Task to carry out: Without the pictures, output the lines of the material from the very first through the one that holds "## Folder Structure".

#####

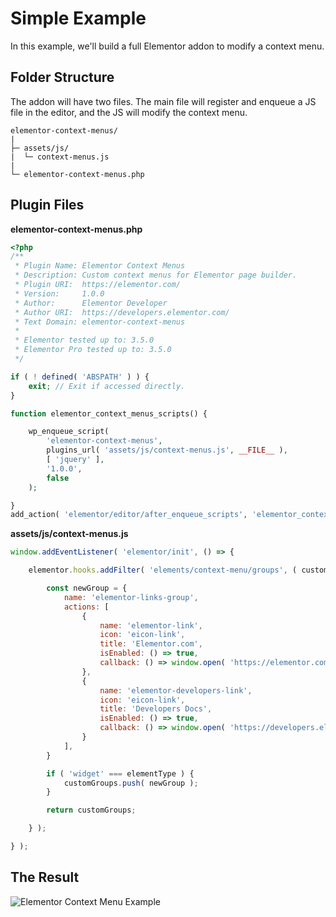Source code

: # Simple Example

<Badge type="tip" vertical="top" text="Elementor Core" /> <Badge type="warning" vertical="top" text="Basic" />

In this example, we'll build a full Elementor addon to modify a context menu.

## Folder Structure

The addon will have two files. The main file will register and enqueue a JS file in the editor, and the JS will modify the context menu.

```
elementor-context-menus/
|
├─ assets/js/
|  └─ context-menus.js
|
└─ elementor-context-menus.php
```

## Plugin Files

**elementor-context-menus.php**

```php
<?php
/**
 * Plugin Name: Elementor Context Menus
 * Description: Custom context menus for Elementor page builder.
 * Plugin URI:  https://elementor.com/
 * Version:     1.0.0
 * Author:      Elementor Developer
 * Author URI:  https://developers.elementor.com/
 * Text Domain: elementor-context-menus
 *
 * Elementor tested up to: 3.5.0
 * Elementor Pro tested up to: 3.5.0
 */

if ( ! defined( 'ABSPATH' ) ) {
	exit; // Exit if accessed directly.
}

function elementor_context_menus_scripts() {

	wp_enqueue_script(
		'elementor-context-menus',
		plugins_url( 'assets/js/context-menus.js', __FILE__ ),
		[ 'jquery' ],
		'1.0.0',
		false
	);

}
add_action( 'elementor/editor/after_enqueue_scripts', 'elementor_context_menus_scripts' );
```

**assets/js/context-menus.js**

```js
window.addEventListener( 'elementor/init', () => {

	elementor.hooks.addFilter( 'elements/context-menu/groups', ( customGroups, elementType ) => {

		const newGroup = {
			name: 'elementor-links-group',
			actions: [
				{
					name: 'elementor-link',
					icon: 'eicon-link',
					title: 'Elementor.com',
					isEnabled: () => true,
					callback: () => window.open( 'https://elementor.com/', '_blank' ).focus(),
				},
				{
					name: 'elementor-developers-link',
					icon: 'eicon-link',
					title: 'Developers Docs',
					isEnabled: () => true,
					callback: () => window.open( 'https://developers.elementor.com/', '_blank' ).focus(),
				}
			],
		}

		if ( 'widget' === elementType ) {
			customGroups.push( newGroup );
		}

		return customGroups;

	} );

} );
```

## The Result

![Elementor Context Menu Example](./assets/img/elementor-context-menu-example.png)
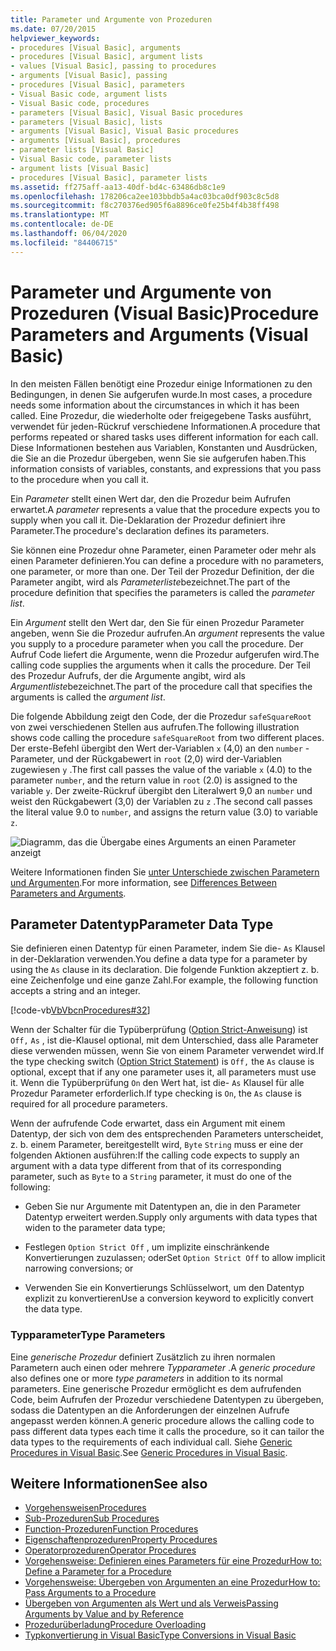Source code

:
 ```yaml
---
title: Parameter und Argumente von Prozeduren
ms.date: 07/20/2015
helpviewer_keywords:
- procedures [Visual Basic], arguments
- procedures [Visual Basic], argument lists
- values [Visual Basic], passing to procedures
- arguments [Visual Basic], passing
- procedures [Visual Basic], parameters
- Visual Basic code, argument lists
- Visual Basic code, procedures
- parameters [Visual Basic], Visual Basic procedures
- parameters [Visual Basic], lists
- arguments [Visual Basic], Visual Basic procedures
- arguments [Visual Basic], procedures
- parameter lists [Visual Basic]
- Visual Basic code, parameter lists
- argument lists [Visual Basic]
- procedures [Visual Basic], parameter lists
ms.assetid: ff275aff-aa13-40df-bd4c-63486db8c1e9
ms.openlocfilehash: 178206ca2ee103bbdb5a4ac03bca0df903c8c5d8
ms.sourcegitcommit: f8c270376ed905f6a8896ce0fe25b4f4b38ff498
ms.translationtype: MT
ms.contentlocale: de-DE
ms.lasthandoff: 06/04/2020
ms.locfileid: "84406715"
---
```

# <a name="procedure-parameters-and-arguments-visual-basic"></a><span data-ttu-id="14a82-102">Parameter und Argumente von Prozeduren (Visual Basic)</span><span class="sxs-lookup"><span data-stu-id="14a82-102">Procedure Parameters and Arguments (Visual Basic)</span></span>
<span data-ttu-id="14a82-103">In den meisten Fällen benötigt eine Prozedur einige Informationen zu den Bedingungen, in denen Sie aufgerufen wurde.</span><span class="sxs-lookup"><span data-stu-id="14a82-103">In most cases, a procedure needs some information about the circumstances in which it has been called.</span></span> <span data-ttu-id="14a82-104">Eine Prozedur, die wiederholte oder freigegebene Tasks ausführt, verwendet für jeden-Rückruf verschiedene Informationen.</span><span class="sxs-lookup"><span data-stu-id="14a82-104">A procedure that performs repeated or shared tasks uses different information for each call.</span></span> <span data-ttu-id="14a82-105">Diese Informationen bestehen aus Variablen, Konstanten und Ausdrücken, die Sie an die Prozedur übergeben, wenn Sie sie aufgerufen haben.</span><span class="sxs-lookup"><span data-stu-id="14a82-105">This information consists of variables, constants, and expressions that you pass to the procedure when you call it.</span></span>  
  
 <span data-ttu-id="14a82-106">Ein *Parameter* stellt einen Wert dar, den die Prozedur beim Aufrufen erwartet.</span><span class="sxs-lookup"><span data-stu-id="14a82-106">A *parameter* represents a value that the procedure expects you to supply when you call it.</span></span> <span data-ttu-id="14a82-107">Die-Deklaration der Prozedur definiert ihre Parameter.</span><span class="sxs-lookup"><span data-stu-id="14a82-107">The procedure's declaration defines its parameters.</span></span>  
  
 <span data-ttu-id="14a82-108">Sie können eine Prozedur ohne Parameter, einen Parameter oder mehr als einen Parameter definieren.</span><span class="sxs-lookup"><span data-stu-id="14a82-108">You can define a procedure with no parameters, one parameter, or more than one.</span></span> <span data-ttu-id="14a82-109">Der Teil der Prozedur Definition, der die Parameter angibt, wird als *Parameterliste*bezeichnet.</span><span class="sxs-lookup"><span data-stu-id="14a82-109">The part of the procedure definition that specifies the parameters is called the *parameter list*.</span></span>  
  
 <span data-ttu-id="14a82-110">Ein *Argument* stellt den Wert dar, den Sie für einen Prozedur Parameter angeben, wenn Sie die Prozedur aufrufen.</span><span class="sxs-lookup"><span data-stu-id="14a82-110">An *argument* represents the value you supply to a procedure parameter when you call the procedure.</span></span> <span data-ttu-id="14a82-111">Der Aufruf Code liefert die Argumente, wenn die Prozedur aufgerufen wird.</span><span class="sxs-lookup"><span data-stu-id="14a82-111">The calling code supplies the arguments when it calls the procedure.</span></span> <span data-ttu-id="14a82-112">Der Teil des Prozedur Aufrufs, der die Argumente angibt, wird als *Argumentliste*bezeichnet.</span><span class="sxs-lookup"><span data-stu-id="14a82-112">The part of the procedure call that specifies the arguments is called the *argument list*.</span></span>  
  
 <span data-ttu-id="14a82-113">Die folgende Abbildung zeigt den Code, der die Prozedur `safeSquareRoot` von zwei verschiedenen Stellen aus aufrufen.</span><span class="sxs-lookup"><span data-stu-id="14a82-113">The following illustration shows code calling the procedure `safeSquareRoot` from two different places.</span></span> <span data-ttu-id="14a82-114">Der erste-Befehl übergibt den Wert der-Variablen `x` (4,0) an den `number` -Parameter, und der Rückgabewert in `root` (2,0) wird der-Variablen zugewiesen `y` .</span><span class="sxs-lookup"><span data-stu-id="14a82-114">The first call passes the value of the variable `x` (4.0) to the parameter `number`, and the return value in `root` (2.0) is assigned to the variable `y`.</span></span> <span data-ttu-id="14a82-115">Der zweite-Rückruf übergibt den Literalwert 9,0 an `number` und weist den Rückgabewert (3,0) der Variablen zu `z` .</span><span class="sxs-lookup"><span data-stu-id="14a82-115">The second call passes the literal value 9.0 to `number`, and assigns the return value (3.0) to variable `z`.</span></span>  
  
 ![Diagramm, das die Übergabe eines Arguments an einen Parameter anzeigt](./media/procedure-parameters-and-arguments/pass-argument-parameter.gif)  
  
 <span data-ttu-id="14a82-117">Weitere Informationen finden Sie [unter Unterschiede zwischen Parametern und Argumenten](./differences-between-parameters-and-arguments.md).</span><span class="sxs-lookup"><span data-stu-id="14a82-117">For more information, see [Differences Between Parameters and Arguments](./differences-between-parameters-and-arguments.md).</span></span>  
  
## <a name="parameter-data-type"></a><span data-ttu-id="14a82-118">Parameter Datentyp</span><span class="sxs-lookup"><span data-stu-id="14a82-118">Parameter Data Type</span></span>  
 <span data-ttu-id="14a82-119">Sie definieren einen Datentyp für einen Parameter, indem Sie die- `As` Klausel in der-Deklaration verwenden.</span><span class="sxs-lookup"><span data-stu-id="14a82-119">You define a data type for a parameter by using the `As` clause in its declaration.</span></span> <span data-ttu-id="14a82-120">Die folgende Funktion akzeptiert z. b. eine Zeichenfolge und eine ganze Zahl.</span><span class="sxs-lookup"><span data-stu-id="14a82-120">For example, the following function accepts a string and an integer.</span></span>  
  
 [!code-vb[VbVbcnProcedures#32](~/samples/snippets/visualbasic/VS_Snippets_VBCSharp/VbVbcnProcedures/VB/Class1.vb#32)]  
  
 <span data-ttu-id="14a82-121">Wenn der Schalter für die Typüberprüfung ([Option Strict-Anweisung](../../../language-reference/statements/option-strict-statement.md)) ist `Off,` `As` , ist die-Klausel optional, mit dem Unterschied, dass alle Parameter diese verwenden müssen, wenn Sie von einem Parameter verwendet wird.</span><span class="sxs-lookup"><span data-stu-id="14a82-121">If the type checking switch ([Option Strict Statement](../../../language-reference/statements/option-strict-statement.md)) is `Off,` the `As` clause is optional, except that if any one parameter uses it, all parameters must use it.</span></span> <span data-ttu-id="14a82-122">Wenn die Typüberprüfung `On` den Wert hat, ist die- `As` Klausel für alle Prozedur Parameter erforderlich.</span><span class="sxs-lookup"><span data-stu-id="14a82-122">If type checking is `On`, the `As` clause is required for all procedure parameters.</span></span>  
  
 <span data-ttu-id="14a82-123">Wenn der aufrufende Code erwartet, dass ein Argument mit einem Datentyp, der sich von dem des entsprechenden Parameters unterscheidet, z. b. einem Parameter, bereitgestellt wird, `Byte` `String` muss er eine der folgenden Aktionen ausführen:</span><span class="sxs-lookup"><span data-stu-id="14a82-123">If the calling code expects to supply an argument with a data type different from that of its corresponding parameter, such as `Byte` to a `String` parameter, it must do one of the following:</span></span>  
  
- <span data-ttu-id="14a82-124">Geben Sie nur Argumente mit Datentypen an, die in den Parameter Datentyp erweitert werden.</span><span class="sxs-lookup"><span data-stu-id="14a82-124">Supply only arguments with data types that widen to the parameter data type;</span></span>  
  
- <span data-ttu-id="14a82-125">Festlegen `Option Strict Off` , um implizite einschränkende Konvertierungen zuzulassen; oder</span><span class="sxs-lookup"><span data-stu-id="14a82-125">Set `Option Strict Off` to allow implicit narrowing conversions; or</span></span>  
  
- <span data-ttu-id="14a82-126">Verwenden Sie ein Konvertierungs Schlüsselwort, um den Datentyp explizit zu konvertieren</span><span class="sxs-lookup"><span data-stu-id="14a82-126">Use a conversion keyword to explicitly convert the data type.</span></span>  
  
### <a name="type-parameters"></a><span data-ttu-id="14a82-127">Typparameter</span><span class="sxs-lookup"><span data-stu-id="14a82-127">Type Parameters</span></span>  
 <span data-ttu-id="14a82-128">Eine *generische Prozedur* definiert Zusätzlich zu ihren normalen Parametern auch einen oder mehrere *Typparameter* .</span><span class="sxs-lookup"><span data-stu-id="14a82-128">A *generic procedure* also defines one or more *type parameters* in addition to its normal parameters.</span></span> <span data-ttu-id="14a82-129">Eine generische Prozedur ermöglicht es dem aufrufenden Code, beim Aufrufen der Prozedur verschiedene Datentypen zu übergeben, sodass die Datentypen an die Anforderungen der einzelnen Aufrufe angepasst werden können.</span><span class="sxs-lookup"><span data-stu-id="14a82-129">A generic procedure allows the calling code to pass different data types each time it calls the procedure, so it can tailor the data types to the requirements of each individual call.</span></span> <span data-ttu-id="14a82-130">Siehe [Generic Procedures in Visual Basic](../data-types/generic-procedures.md).</span><span class="sxs-lookup"><span data-stu-id="14a82-130">See [Generic Procedures in Visual Basic](../data-types/generic-procedures.md).</span></span>  
  
## <a name="see-also"></a><span data-ttu-id="14a82-131">Weitere Informationen</span><span class="sxs-lookup"><span data-stu-id="14a82-131">See also</span></span>

- [<span data-ttu-id="14a82-132">Vorgehensweisen</span><span class="sxs-lookup"><span data-stu-id="14a82-132">Procedures</span></span>](./index.md)
- [<span data-ttu-id="14a82-133">Sub-Prozeduren</span><span class="sxs-lookup"><span data-stu-id="14a82-133">Sub Procedures</span></span>](./sub-procedures.md)
- [<span data-ttu-id="14a82-134">Function-Prozeduren</span><span class="sxs-lookup"><span data-stu-id="14a82-134">Function Procedures</span></span>](./function-procedures.md)
- [<span data-ttu-id="14a82-135">Eigenschaftenprozeduren</span><span class="sxs-lookup"><span data-stu-id="14a82-135">Property Procedures</span></span>](./property-procedures.md)
- [<span data-ttu-id="14a82-136">Operatorprozeduren</span><span class="sxs-lookup"><span data-stu-id="14a82-136">Operator Procedures</span></span>](./operator-procedures.md)
- [<span data-ttu-id="14a82-137">Vorgehensweise: Definieren eines Parameters für eine Prozedur</span><span class="sxs-lookup"><span data-stu-id="14a82-137">How to: Define a Parameter for a Procedure</span></span>](./how-to-define-a-parameter-for-a-procedure.md)
- [<span data-ttu-id="14a82-138">Vorgehensweise: Übergeben von Argumenten an eine Prozedur</span><span class="sxs-lookup"><span data-stu-id="14a82-138">How to: Pass Arguments to a Procedure</span></span>](./how-to-pass-arguments-to-a-procedure.md)
- [<span data-ttu-id="14a82-139">Übergeben von Argumenten als Wert und als Verweis</span><span class="sxs-lookup"><span data-stu-id="14a82-139">Passing Arguments by Value and by Reference</span></span>](./passing-arguments-by-value-and-by-reference.md)
- [<span data-ttu-id="14a82-140">Prozedurüberladung</span><span class="sxs-lookup"><span data-stu-id="14a82-140">Procedure Overloading</span></span>](./procedure-overloading.md)
- [<span data-ttu-id="14a82-141">Typkonvertierung in Visual Basic</span><span class="sxs-lookup"><span data-stu-id="14a82-141">Type Conversions in Visual Basic</span></span>](../data-types/type-conversions.md)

#####

Response to the exercise:
Source code

: # Simple Example

<Badge type="tip" vertical="top" text="Elementor Core" /> <Badge type="warning" vertical="top" text="Basic" />

In this example, we'll build a full Elementor addon to modify a context menu.

## Folder Structure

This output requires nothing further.